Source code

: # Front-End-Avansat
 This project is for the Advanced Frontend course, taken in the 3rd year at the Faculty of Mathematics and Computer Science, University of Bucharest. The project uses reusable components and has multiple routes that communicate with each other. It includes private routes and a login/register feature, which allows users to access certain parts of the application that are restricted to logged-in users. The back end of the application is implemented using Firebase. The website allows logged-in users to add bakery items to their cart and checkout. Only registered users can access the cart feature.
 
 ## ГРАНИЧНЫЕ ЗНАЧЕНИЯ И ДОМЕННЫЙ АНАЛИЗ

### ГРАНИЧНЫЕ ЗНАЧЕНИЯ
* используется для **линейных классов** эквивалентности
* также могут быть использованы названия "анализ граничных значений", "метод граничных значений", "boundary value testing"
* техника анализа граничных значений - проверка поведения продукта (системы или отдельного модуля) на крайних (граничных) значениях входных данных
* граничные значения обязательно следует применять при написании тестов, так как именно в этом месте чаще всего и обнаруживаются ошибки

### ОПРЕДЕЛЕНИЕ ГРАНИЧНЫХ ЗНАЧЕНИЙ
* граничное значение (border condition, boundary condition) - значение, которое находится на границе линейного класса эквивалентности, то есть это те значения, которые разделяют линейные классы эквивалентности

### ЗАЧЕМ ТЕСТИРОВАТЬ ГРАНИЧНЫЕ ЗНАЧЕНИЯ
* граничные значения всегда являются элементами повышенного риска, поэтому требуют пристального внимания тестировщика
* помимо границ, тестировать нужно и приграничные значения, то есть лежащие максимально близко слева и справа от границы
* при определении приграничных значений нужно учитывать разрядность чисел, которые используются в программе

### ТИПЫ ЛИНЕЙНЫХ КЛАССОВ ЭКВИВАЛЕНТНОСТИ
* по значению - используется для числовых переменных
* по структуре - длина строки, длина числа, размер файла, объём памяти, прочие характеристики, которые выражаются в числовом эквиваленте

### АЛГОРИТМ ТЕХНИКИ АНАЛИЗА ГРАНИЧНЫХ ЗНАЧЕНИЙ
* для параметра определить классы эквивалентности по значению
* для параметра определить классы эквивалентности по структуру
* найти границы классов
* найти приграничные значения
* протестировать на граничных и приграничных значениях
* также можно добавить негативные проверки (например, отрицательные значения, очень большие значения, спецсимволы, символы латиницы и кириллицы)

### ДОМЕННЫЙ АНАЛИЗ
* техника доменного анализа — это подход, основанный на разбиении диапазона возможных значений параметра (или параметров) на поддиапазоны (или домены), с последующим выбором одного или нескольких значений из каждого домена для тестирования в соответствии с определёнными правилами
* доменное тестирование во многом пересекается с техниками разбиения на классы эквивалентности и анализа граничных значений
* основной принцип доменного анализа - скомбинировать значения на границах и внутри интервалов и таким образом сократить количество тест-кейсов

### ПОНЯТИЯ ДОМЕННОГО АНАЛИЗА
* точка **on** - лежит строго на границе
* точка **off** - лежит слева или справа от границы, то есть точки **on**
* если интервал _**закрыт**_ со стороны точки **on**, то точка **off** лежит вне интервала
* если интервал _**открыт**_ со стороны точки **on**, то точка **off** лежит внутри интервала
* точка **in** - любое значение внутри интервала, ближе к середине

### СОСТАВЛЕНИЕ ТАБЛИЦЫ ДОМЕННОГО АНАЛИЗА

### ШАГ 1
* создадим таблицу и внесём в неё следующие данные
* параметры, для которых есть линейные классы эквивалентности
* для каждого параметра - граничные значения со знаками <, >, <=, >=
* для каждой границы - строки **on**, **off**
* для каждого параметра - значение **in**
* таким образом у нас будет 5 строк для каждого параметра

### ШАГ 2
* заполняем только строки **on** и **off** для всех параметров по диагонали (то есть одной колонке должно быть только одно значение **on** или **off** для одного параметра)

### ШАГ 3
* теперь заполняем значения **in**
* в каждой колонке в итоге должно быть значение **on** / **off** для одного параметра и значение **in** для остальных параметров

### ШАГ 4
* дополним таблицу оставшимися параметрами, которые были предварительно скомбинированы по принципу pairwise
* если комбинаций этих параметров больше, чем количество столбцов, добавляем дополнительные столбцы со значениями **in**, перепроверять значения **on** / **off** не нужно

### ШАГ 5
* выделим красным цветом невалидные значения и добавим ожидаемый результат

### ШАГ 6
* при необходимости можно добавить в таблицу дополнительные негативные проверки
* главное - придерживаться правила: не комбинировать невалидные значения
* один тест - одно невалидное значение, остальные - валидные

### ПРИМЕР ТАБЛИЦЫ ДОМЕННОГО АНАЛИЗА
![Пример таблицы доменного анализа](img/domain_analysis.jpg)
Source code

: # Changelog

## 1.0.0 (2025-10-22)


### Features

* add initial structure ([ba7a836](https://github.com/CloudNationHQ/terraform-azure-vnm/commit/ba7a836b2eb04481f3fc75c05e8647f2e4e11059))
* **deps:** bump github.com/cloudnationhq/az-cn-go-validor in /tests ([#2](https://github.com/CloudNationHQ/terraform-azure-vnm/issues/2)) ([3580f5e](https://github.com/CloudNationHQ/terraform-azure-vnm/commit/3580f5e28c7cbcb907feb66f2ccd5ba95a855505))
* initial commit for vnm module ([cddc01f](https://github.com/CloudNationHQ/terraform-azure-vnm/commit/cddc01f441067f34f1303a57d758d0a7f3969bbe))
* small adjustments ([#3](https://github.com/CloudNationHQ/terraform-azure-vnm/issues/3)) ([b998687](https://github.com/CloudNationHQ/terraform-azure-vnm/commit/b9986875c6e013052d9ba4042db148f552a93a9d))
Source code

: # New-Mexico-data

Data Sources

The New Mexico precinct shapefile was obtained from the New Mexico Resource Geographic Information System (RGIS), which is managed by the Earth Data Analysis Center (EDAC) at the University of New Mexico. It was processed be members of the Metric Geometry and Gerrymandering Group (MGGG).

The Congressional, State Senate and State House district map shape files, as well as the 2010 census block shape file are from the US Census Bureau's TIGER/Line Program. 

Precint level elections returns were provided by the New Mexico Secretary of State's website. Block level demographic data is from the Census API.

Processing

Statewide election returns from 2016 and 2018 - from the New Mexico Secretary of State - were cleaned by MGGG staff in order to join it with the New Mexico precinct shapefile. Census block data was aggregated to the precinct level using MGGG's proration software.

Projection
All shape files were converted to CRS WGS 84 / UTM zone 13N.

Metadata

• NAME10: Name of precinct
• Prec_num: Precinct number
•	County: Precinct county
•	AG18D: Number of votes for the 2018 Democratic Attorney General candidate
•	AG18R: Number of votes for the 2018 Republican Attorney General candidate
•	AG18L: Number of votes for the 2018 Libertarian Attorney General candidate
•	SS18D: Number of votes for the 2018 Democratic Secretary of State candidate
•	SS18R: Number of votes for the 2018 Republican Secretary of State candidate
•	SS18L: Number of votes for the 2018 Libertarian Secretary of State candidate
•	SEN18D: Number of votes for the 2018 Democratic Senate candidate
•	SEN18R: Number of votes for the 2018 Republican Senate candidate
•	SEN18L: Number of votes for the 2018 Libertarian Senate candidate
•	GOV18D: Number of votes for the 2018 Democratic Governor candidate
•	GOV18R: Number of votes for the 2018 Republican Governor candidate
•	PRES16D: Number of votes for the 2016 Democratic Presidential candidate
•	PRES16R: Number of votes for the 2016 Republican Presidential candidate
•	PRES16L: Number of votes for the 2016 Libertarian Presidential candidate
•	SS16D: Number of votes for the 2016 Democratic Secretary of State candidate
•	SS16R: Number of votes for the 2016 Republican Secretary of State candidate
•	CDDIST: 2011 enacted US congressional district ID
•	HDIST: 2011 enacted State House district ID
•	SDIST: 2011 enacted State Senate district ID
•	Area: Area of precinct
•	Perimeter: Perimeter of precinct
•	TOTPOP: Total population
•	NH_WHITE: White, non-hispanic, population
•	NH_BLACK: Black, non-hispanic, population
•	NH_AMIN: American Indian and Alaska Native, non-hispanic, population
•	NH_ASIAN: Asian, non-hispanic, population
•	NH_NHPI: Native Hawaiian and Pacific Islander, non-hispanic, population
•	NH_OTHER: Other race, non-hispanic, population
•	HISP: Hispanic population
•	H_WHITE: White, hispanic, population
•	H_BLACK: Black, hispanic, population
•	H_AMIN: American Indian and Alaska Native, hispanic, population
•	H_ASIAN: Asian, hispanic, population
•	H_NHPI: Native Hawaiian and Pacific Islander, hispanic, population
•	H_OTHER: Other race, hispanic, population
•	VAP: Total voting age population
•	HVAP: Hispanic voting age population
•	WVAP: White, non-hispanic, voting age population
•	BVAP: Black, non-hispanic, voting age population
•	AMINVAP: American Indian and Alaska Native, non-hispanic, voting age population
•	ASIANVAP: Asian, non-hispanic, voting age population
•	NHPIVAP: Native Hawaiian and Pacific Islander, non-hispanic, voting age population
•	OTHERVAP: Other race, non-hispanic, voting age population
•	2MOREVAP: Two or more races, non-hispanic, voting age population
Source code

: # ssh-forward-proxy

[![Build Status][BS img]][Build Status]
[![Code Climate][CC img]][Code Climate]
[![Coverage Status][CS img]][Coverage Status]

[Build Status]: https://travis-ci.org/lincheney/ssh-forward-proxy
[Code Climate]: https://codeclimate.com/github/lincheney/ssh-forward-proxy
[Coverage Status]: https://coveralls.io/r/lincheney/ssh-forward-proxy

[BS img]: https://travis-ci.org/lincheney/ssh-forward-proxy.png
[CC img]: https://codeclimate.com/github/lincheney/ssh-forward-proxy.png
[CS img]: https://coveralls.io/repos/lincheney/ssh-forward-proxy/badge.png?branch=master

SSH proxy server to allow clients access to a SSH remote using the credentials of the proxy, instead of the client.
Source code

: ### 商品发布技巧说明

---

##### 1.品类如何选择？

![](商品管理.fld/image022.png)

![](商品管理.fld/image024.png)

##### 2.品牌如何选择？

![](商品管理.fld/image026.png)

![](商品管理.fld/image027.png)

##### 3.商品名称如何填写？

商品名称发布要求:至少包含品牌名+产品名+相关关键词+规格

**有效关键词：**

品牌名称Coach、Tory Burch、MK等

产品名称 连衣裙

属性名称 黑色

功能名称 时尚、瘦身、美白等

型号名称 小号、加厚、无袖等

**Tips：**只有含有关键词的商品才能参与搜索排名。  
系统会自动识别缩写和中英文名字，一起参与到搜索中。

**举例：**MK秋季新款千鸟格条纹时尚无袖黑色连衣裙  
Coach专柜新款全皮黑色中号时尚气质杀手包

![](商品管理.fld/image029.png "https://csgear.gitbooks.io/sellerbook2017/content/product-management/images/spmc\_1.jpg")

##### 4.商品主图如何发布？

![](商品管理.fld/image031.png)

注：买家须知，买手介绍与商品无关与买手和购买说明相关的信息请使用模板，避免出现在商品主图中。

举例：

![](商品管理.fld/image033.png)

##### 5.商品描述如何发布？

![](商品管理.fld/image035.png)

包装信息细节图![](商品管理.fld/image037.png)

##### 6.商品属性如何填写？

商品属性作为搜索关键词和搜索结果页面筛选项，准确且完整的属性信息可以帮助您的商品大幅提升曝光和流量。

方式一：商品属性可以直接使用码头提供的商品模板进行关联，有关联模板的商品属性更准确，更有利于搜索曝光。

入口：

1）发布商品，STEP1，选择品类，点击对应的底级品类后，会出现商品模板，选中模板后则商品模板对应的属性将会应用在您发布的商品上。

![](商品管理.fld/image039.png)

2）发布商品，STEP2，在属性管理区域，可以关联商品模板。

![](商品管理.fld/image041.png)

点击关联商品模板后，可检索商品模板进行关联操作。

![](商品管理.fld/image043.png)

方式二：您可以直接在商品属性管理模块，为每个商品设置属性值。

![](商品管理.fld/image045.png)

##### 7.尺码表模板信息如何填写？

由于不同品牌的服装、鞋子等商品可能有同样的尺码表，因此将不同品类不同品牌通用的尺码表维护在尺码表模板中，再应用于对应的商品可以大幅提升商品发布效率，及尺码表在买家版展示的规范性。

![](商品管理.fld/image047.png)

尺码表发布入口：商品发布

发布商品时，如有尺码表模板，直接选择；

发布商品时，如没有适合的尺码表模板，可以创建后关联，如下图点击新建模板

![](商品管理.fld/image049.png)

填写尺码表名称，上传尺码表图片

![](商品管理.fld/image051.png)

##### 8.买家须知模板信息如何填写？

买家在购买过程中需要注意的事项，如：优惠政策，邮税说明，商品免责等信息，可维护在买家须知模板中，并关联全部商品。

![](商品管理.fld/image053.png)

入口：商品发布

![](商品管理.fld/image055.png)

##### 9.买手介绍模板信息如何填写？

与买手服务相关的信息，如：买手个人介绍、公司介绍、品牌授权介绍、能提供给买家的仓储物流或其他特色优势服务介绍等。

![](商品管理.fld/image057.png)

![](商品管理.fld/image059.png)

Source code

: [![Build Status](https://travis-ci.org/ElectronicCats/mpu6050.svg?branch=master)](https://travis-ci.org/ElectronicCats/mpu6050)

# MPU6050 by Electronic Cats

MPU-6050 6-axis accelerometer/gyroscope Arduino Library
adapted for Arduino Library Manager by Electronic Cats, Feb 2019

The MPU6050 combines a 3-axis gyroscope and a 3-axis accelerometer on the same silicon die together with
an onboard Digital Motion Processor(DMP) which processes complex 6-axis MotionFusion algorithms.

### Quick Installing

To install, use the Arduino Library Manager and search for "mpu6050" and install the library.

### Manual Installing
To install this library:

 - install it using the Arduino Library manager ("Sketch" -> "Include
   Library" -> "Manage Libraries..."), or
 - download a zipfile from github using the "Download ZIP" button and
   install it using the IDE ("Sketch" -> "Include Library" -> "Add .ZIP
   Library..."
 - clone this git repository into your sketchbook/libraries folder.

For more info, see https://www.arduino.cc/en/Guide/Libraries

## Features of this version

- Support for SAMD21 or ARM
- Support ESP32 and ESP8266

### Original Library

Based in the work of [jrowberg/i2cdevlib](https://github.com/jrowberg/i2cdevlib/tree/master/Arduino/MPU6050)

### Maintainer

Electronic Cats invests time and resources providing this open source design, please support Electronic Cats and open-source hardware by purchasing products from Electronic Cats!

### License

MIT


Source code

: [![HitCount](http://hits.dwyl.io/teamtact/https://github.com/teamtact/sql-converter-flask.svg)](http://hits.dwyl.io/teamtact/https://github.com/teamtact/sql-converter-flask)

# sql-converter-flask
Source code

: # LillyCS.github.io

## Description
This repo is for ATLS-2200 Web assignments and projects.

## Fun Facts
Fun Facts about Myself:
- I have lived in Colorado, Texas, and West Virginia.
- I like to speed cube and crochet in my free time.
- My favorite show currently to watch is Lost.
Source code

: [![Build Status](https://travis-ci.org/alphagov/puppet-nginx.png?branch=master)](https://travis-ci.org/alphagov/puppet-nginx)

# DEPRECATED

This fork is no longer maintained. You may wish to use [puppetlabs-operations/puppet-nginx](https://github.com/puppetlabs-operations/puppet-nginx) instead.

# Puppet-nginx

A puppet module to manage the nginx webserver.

##########

▶ AIM OF THE EXERCISE:
Reproduce, character for character, only the lines of the preceding data that start at the line with "### ПРИМЕР ТАБЛИЦЫ ДОМЕННОГО АНАЛИЗА" and end at the line with "initial commit for", both included.

▶ OUTPUT BELOW:
### ПРИМЕР ТАБЛИЦЫ ДОМЕННОГО АНАЛИЗА
![Пример таблицы доменного анализа](img/domain_analysis.jpg)
Source code

: # Changelog

## 1.0.0 (2025-10-22)


### Features

* add initial structure ([ba7a836](https://github.com/CloudNationHQ/terraform-azure-vnm/commit/ba7a836b2eb04481f3fc75c05e8647f2e4e11059))
* **deps:** bump github.com/cloudnationhq/az-cn-go-validor in /tests ([#2](https://github.com/CloudNationHQ/terraform-azure-vnm/issues/2)) ([3580f5e](https://github.com/CloudNationHQ/terraform-azure-vnm/commit/3580f5e28c7cbcb907feb66f2ccd5ba95a855505))
* initial commit for vnm module ([cddc01f](https://github.com/CloudNationHQ/terraform-azure-vnm/commit/cddc01f441067f34f1303a57d758d0a7f3969bbe))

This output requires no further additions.